An update has been released for Fedora Core 3 (kernel-2.6.12-1.1372_FC3) which may contain a fix for your problem. Please update to this new kernel, and report whether or not it fixes your problem. If you have updated to Fedora Core 4 since this bug was opened, and the problem still occurs with the latest updates for that release, please change the version field of this bug to 'fc4'. Thank you.
This problem still exists upstream and I'm sure that the update kernel didn't change it.
This is a mass-update to all currently open Fedora Core 3 kernel bugs. Fedora Core 3 support has transitioned to the Fedora Legacy project. Due to the limited resources of this project, typically only updates for new security issues are released. As this bug isn't security related, it has been migrated to a Fedora Core 4 bug. Please upgrade to this newer release, and test if this bug is still present there. This bug has been placed in NEEDINFO_REPORTER state. Due to the large volume of inactive bugs in bugzilla, if this bug is still in this state in two weeks time, it will be closed. Should this bug still be relevant after this period, the reporter can reopen the bug at any time. Any other users on the Cc: list of this bug can request that the bug be reopened by adding a comment to the bug. Thank you.
This issue still exists with current rawhide.
This is a mass-update to all currently open kernel bugs. A new kernel update has been released (Version: 2.6.15-1.1830_FC4) based upon a new upstream kernel release. Please retest against this new kernel, as a large number of patches go into each upstream release, possibly including changes that may address this problem. This bug has been placed in NEEDINFO_REPORTER state. Due to the large volume of inactive bugs in bugzilla, if this bug is still in this state in two weeks time, it will be closed. Should this bug still be relevant after this period, the reporter can reopen the bug at any time.

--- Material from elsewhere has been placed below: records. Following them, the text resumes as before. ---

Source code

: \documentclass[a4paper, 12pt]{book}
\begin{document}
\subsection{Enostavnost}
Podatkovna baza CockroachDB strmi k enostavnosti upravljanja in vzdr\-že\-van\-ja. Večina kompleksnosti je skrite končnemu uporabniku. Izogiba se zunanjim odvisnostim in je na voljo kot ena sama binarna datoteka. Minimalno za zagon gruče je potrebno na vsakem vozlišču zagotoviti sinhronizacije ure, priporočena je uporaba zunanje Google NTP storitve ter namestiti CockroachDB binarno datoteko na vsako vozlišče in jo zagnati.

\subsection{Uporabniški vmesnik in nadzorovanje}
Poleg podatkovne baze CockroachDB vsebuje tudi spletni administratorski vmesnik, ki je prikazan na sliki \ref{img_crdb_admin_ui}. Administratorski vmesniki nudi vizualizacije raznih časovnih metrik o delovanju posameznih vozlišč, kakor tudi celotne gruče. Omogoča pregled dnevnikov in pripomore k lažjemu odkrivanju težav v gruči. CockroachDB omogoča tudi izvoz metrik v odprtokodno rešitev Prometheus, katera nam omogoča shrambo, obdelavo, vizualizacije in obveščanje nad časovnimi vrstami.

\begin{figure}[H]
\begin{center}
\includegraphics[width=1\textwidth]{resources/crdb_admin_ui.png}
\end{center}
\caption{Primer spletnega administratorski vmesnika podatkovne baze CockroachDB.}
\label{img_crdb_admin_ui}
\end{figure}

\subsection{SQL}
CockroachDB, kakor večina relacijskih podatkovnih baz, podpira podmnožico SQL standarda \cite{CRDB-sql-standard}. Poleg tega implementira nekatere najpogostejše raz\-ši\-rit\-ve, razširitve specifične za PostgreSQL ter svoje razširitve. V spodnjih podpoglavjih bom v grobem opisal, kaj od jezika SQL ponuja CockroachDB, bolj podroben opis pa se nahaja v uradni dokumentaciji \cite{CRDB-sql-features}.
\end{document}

Any other users on the Cc: list of this bug can request that the bug be reopened by adding a comment to the bug. If this bug is a problem preventing you from installing the release this version is filed against, please see bug 169613. Thank you.
I'm going to move this to a 'devel' bug, as this may need considerable work to fix this up, and that is unlikely to happen before FC4 reaches end-of-life.
The kernel side of this was fixed upstream some time ago. The ps display is a procps issue.
Is this really fixed ? $ ps -ef | grep a.out davej 31613 31487 0 16:29 pts/3 00:00:00 [a.out] <defunct> gdb shows.. (gdb) attach 31613 Attaching to process 31613 ptrace: Operation not permitted. (gdb) Doing it as root seems to make gdb explode... (gdb) attach 31613 Attaching to process 31613 ../../gdb/linux-nat.c:1057: internal-error: linux_nat_attach: Assertion `pid == GET_PID (inferior_ptid) && WIFSTOPPED (status) && WSTOPSIG (status) == SIGSTOP' failed. A problem internal to GDB has been detected, further debugging may prove unreliable.
I think the kernel part is probably fixed. AFAIK, the underlying kernel problem here was that /proc/PID/task could not be read when the initial thread had died. I think all these other problems are ps and gdb being confused. gdb can't attach to the initial thread because it's a zombie, but it should be able to attach to the remaining threads, which it should now be able to find due to /proc/PID/task working. ps is just being confusing; with -m it's less confusing.
Based on the date this bug was created, it appears to have been reported against rawhide during the development of a Fedora release that is no longer maintained. In order to refocus our efforts as a project we are flagging all of the open bugs for releases which are no longer maintained. If this bug remains in NEEDINFO thirty (30) days from now, we will automatically close it. If you can reproduce this bug in a maintained Fedora version (7, 8, or rawhide), please change this bug to the respective version and change the status to ASSIGNED. (If you're unable to change the bug's version or status, add a comment to the bug and someone will change it for you.) Thanks for your help, and we apologize again that we haven't handled these issues to this point. The process we're following is outlined here: http://fedoraproject.org/wiki/BugZappers/F9CleanUp We will be following the process here: http://fedoraproject.org/wiki/BugZappers/HouseKeeping to ensure this doesn't happen again.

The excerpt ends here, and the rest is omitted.